O atraso no início da campanha de vacinação para combater o coronavírus, a lentidão do processo e, mais recentemente, a escassez de vacinas em alguns momentos têm levado as autoridades a adiar a aplicação da segunda dose para fornecer proteção da primeira dose mais cedo para mais pessoas.
Esse raciocínio, embora socialmente justificável, levanta alguns questionamentos. Primeiramente, até que ponto o atraso na aplicação da segunda dose da vacina pode comprometer o controle efetivo da pandemia? E, o que é mais importante, em regiões com prevalência da nova variante delta do coronavírus, é seguro alterar a aplicação da segunda dose?
Para os pesquisadores do Centro de Ciências Matemáticas Aplicadas à Indústria (CeMEAI), da USP em São Carlos (SP), a resposta à segunda pergunta é um sonoro não. Para saber o intervalo ideal entre a primeira e a segunda dose da vacina, eles elaboraram um modelo matemático cujo funcionamento foi publicado neste mês na revista científica PNAS.
Como funciona o modelo matemático do CeMEAI?
O modelo matemático desenvolvido pelo CeMEAI foi construído a partir de dados preliminares da eficácia da vacina para a variante delta. Sua metodologia adota o pressuposto de um distanciamento social tolerante e usa como métrica principal a admissão em unidades de terapia intensiva (UTIs). Dessa relação, é possível selecionar a duração ideal entre as doses, comparada ao atraso padrão de quatro semanas.
Idosos recebem vacina contra a covid-19 em Londrina, no Paraná (crédito: Isaac Fontana/Shutterstock)
O grupo ModCovid-19, com pesquisadores da Universidade Estadual de Campinas (Unicamp), da Fundação Getulio Vargas (FGV) e da Universidade de São Paulo (USP), utilizou dados de eficácia das vacinas para projetar um tempo seguro e ideal entre as doses, que seja efetivo no controle da pandemia. O objetivo foi elaborar uma tecnologia capaz de eliminar “as incertezas epistêmicas”.
A aplicação do modelo matemático revelou que vacinas com até 50% de eficácia na primeira dose podem ser adiadas até oito semanas, no máximo. No entanto, se a eficácia da primeira dose for igual a 70%, adiar a segunda dose da vacina é uma opção viável. “O próprio algoritmo decide quando é melhor aplicar a segunda dose”, explica em nota Paulo José da Silva e Silva, coautor do estudo.
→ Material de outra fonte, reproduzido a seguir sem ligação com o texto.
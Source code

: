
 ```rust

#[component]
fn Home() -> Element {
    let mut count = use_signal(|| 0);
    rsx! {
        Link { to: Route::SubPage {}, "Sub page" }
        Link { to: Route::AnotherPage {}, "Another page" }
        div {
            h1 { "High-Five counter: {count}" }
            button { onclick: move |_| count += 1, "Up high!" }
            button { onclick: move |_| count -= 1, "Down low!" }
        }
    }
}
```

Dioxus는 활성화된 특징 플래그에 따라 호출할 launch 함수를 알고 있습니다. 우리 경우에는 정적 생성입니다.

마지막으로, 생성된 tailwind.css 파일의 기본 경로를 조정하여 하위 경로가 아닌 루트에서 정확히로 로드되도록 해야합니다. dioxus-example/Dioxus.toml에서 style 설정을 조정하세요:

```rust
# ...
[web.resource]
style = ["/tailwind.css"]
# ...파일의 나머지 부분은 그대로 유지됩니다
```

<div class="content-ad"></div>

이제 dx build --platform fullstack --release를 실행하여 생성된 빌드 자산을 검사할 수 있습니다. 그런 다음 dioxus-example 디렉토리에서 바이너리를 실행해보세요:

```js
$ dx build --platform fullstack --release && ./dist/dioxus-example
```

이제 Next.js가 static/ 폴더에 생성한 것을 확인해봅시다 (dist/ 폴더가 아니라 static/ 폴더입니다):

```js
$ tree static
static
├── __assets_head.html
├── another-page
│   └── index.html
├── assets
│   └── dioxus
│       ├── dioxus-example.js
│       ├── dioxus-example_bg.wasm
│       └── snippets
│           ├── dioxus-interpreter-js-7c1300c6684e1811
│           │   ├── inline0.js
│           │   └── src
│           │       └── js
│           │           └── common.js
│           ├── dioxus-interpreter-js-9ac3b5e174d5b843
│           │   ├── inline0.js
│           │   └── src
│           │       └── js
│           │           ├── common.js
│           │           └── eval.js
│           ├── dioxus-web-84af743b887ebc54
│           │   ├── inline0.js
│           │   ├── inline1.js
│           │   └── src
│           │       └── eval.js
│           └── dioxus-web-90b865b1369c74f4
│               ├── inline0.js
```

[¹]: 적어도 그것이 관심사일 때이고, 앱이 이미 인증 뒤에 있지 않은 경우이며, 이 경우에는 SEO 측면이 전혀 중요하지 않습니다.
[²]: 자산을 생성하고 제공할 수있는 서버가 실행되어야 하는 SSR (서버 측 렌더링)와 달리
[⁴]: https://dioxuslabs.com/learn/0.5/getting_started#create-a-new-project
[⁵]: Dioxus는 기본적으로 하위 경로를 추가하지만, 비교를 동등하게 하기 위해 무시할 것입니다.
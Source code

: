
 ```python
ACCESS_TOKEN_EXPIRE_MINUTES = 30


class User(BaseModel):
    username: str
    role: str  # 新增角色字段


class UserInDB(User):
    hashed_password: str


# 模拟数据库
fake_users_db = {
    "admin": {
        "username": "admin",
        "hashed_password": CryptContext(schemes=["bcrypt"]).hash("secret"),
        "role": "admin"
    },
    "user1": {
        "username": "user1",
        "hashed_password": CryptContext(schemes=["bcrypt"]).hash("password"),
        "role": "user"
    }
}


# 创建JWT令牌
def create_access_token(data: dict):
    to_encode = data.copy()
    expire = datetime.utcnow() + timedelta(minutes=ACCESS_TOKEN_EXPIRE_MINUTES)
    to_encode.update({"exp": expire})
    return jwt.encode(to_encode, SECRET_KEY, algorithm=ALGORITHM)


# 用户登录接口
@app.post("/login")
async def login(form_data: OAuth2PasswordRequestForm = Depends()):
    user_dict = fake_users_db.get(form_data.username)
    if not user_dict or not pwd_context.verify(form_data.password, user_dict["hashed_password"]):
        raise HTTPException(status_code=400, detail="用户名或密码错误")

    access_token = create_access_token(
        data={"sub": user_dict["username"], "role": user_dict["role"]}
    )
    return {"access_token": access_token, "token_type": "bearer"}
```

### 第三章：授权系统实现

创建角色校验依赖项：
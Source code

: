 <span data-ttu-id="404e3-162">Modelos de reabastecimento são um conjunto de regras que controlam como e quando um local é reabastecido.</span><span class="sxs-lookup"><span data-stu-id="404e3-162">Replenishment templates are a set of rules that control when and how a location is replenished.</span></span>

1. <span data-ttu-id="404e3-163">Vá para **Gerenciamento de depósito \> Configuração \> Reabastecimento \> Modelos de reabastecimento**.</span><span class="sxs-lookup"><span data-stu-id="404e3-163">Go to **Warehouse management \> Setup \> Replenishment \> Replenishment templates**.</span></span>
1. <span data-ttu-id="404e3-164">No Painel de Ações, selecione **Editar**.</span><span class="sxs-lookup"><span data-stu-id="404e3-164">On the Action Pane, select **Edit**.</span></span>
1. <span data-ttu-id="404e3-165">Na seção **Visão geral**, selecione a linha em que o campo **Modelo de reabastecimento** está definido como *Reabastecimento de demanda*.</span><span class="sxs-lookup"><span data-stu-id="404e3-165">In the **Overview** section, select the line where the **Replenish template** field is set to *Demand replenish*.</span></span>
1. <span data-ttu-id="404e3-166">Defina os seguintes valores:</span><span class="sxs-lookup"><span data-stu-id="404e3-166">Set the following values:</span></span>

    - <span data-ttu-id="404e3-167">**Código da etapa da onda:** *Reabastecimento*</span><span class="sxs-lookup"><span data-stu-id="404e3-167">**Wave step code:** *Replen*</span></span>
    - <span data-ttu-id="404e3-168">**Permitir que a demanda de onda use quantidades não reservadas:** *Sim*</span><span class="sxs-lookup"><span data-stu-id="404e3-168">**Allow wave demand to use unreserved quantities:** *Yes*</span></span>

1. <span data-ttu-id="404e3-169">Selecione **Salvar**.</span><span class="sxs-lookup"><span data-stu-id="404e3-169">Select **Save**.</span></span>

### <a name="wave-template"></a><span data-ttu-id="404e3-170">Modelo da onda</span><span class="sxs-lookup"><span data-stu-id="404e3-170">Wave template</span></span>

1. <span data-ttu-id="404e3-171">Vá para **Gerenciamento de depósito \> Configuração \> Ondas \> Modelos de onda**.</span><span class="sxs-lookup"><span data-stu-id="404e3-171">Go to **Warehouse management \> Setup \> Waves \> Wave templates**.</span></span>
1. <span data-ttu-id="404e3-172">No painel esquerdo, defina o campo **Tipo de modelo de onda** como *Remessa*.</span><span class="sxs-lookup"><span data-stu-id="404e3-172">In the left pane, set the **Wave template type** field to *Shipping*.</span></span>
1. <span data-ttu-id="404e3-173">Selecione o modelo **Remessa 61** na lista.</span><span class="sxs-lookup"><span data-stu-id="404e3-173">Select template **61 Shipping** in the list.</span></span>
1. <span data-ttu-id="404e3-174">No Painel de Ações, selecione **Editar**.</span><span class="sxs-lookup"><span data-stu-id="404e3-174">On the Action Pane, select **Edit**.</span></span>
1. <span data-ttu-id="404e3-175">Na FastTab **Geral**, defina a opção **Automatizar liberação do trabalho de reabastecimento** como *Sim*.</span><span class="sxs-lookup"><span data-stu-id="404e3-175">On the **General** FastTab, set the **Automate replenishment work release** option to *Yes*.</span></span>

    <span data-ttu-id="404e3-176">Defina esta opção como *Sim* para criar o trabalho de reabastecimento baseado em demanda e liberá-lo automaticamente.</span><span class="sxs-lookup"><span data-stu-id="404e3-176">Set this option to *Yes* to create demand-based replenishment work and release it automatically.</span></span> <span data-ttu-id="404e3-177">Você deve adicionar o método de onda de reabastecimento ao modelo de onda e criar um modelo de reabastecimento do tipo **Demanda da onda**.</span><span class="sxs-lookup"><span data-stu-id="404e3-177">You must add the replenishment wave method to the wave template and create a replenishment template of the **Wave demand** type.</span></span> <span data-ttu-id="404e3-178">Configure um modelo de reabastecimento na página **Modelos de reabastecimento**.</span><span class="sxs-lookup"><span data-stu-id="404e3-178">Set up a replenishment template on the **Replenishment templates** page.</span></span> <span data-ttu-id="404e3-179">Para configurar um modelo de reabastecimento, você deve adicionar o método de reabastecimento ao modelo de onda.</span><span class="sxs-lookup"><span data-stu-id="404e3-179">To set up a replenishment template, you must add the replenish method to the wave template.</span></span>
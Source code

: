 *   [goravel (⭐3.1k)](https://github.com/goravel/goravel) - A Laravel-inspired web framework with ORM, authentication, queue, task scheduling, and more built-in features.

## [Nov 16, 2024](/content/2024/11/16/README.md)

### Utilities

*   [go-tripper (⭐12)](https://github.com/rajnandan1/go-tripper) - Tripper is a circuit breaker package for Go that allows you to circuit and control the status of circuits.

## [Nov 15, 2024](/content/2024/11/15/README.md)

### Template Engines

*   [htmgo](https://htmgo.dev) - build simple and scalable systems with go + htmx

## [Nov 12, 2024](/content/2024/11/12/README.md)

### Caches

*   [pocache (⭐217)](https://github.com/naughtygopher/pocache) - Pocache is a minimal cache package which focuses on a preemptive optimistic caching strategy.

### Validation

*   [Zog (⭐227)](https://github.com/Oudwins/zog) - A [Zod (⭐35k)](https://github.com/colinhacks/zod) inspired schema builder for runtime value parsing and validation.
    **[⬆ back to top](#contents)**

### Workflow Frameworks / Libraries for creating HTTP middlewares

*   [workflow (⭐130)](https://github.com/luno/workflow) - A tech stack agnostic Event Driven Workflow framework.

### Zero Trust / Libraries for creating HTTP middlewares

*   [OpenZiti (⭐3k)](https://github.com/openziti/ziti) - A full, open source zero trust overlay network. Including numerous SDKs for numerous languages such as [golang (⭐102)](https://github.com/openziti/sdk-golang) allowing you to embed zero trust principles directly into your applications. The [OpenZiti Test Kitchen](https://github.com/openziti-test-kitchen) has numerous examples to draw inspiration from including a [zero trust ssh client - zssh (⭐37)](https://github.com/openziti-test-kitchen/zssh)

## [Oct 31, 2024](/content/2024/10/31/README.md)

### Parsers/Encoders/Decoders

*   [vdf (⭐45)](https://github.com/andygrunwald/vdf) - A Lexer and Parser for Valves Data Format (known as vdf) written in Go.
O modelo, cujo código foi disponibilizado pelos autores na internet, é particularmente útil no caso do avanço da variante delta em algumas regiões do Brasil e do mundo. Ou seja, "se você está em um lugar onde ela é a variante prevalente, a eficácia da primeira dose, pelas primeiras estimativas que estão saindo agora, é muito menor do que era com a alfa, então muda a relação da eficácia entre primeira e segunda dose", alerta Paulo.